* PROBLEM DESCRIPTION *
Using the listing below, return every line that includes "Desktop".

* TASK INPUTS *
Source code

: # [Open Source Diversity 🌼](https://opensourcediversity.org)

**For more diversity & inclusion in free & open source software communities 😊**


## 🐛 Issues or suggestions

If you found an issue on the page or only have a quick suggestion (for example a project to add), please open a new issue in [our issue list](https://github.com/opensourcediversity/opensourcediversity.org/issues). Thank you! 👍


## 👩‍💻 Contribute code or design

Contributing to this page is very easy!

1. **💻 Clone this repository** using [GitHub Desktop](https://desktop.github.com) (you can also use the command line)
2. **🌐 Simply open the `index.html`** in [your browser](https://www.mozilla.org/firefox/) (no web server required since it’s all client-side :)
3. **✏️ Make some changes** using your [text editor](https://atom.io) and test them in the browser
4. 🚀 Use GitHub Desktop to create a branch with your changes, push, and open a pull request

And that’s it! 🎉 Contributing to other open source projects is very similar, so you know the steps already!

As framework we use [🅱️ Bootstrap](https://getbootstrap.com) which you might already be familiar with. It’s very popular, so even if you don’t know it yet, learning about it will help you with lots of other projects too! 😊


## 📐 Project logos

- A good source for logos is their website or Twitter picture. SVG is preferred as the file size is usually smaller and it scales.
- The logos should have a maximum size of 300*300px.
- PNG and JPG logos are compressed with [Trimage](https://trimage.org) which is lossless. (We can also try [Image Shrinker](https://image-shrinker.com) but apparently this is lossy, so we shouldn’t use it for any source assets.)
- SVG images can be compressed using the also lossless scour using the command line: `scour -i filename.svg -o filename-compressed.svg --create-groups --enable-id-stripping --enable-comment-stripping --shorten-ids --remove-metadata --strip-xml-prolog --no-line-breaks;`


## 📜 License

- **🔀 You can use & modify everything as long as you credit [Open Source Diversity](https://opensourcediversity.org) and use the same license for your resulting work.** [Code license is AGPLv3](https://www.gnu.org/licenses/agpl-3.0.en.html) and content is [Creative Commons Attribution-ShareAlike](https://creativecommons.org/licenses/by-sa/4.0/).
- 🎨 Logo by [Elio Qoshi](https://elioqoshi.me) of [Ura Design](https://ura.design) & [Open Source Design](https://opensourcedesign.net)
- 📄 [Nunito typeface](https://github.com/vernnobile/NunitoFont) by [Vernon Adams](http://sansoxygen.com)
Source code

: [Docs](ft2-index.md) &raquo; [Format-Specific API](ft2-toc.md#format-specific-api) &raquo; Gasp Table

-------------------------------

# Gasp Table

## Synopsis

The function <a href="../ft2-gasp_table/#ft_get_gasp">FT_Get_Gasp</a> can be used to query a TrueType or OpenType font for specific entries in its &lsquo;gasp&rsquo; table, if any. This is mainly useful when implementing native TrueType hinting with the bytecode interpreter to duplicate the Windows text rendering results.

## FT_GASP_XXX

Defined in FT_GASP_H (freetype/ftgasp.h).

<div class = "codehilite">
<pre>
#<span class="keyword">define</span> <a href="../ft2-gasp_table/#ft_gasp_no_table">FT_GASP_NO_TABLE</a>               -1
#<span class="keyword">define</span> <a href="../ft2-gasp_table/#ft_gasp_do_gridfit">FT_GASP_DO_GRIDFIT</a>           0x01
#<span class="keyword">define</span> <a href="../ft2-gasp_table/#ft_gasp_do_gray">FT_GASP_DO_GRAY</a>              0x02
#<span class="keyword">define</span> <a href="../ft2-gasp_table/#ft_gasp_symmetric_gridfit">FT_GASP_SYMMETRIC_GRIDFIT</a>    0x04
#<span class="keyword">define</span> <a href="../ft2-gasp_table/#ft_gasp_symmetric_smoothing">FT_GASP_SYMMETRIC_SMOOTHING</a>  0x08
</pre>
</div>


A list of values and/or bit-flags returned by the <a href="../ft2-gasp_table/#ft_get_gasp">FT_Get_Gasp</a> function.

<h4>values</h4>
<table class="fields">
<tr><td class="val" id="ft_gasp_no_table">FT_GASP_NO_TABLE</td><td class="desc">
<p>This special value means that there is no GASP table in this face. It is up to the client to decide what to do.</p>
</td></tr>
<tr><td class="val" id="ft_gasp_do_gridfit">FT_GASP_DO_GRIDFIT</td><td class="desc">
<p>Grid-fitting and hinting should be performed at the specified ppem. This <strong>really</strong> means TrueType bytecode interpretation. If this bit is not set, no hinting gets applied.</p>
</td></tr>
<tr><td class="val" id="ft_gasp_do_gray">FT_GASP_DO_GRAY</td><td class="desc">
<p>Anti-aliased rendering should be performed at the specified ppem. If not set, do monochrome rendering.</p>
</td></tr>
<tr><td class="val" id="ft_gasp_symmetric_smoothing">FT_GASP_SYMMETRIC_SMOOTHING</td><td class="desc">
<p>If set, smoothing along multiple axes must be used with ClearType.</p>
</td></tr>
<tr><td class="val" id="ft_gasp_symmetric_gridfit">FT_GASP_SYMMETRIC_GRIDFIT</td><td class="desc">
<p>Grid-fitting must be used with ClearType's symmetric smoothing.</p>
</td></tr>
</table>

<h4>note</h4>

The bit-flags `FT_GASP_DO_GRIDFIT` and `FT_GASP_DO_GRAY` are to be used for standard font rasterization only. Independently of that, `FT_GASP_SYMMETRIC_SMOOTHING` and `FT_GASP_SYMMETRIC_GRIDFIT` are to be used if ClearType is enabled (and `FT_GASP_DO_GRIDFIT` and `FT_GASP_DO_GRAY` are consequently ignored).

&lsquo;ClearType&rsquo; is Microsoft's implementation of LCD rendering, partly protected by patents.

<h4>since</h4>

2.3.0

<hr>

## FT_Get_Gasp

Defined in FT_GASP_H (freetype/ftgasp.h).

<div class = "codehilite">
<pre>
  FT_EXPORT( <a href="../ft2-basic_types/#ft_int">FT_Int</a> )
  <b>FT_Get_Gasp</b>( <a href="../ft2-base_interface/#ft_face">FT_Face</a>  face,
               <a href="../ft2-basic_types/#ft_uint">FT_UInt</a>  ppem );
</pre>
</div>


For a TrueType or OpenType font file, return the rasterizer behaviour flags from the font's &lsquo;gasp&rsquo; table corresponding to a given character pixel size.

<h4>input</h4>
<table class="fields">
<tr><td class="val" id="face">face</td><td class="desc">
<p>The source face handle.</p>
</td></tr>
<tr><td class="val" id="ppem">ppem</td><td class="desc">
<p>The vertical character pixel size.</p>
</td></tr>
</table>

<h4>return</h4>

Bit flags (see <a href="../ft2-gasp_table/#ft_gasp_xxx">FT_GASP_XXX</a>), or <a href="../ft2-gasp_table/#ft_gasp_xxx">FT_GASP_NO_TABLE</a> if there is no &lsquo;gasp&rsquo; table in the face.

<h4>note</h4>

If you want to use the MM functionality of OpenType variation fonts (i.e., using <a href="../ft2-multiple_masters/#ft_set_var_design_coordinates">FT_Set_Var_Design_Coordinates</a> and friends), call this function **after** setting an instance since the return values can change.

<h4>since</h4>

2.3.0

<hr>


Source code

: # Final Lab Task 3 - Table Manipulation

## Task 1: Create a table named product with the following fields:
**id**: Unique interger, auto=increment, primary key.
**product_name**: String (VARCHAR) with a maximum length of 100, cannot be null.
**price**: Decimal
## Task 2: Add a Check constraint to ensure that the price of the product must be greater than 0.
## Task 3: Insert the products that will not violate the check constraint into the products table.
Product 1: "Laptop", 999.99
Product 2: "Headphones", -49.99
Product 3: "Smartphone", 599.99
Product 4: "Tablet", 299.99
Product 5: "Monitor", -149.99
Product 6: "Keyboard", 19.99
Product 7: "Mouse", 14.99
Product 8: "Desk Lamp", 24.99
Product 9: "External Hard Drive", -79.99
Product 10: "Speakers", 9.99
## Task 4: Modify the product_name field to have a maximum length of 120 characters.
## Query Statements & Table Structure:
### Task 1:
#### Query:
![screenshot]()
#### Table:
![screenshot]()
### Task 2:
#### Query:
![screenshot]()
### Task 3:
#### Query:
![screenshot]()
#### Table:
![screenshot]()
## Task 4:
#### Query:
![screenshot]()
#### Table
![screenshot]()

* EXERCISE RESPONSE *
1. **💻 Clone this repository** using [GitHub Desktop](https://desktop.github.com) (you can also use the command line)
4. 🚀 Use GitHub Desktop to create a branch with your changes, push, and open a pull request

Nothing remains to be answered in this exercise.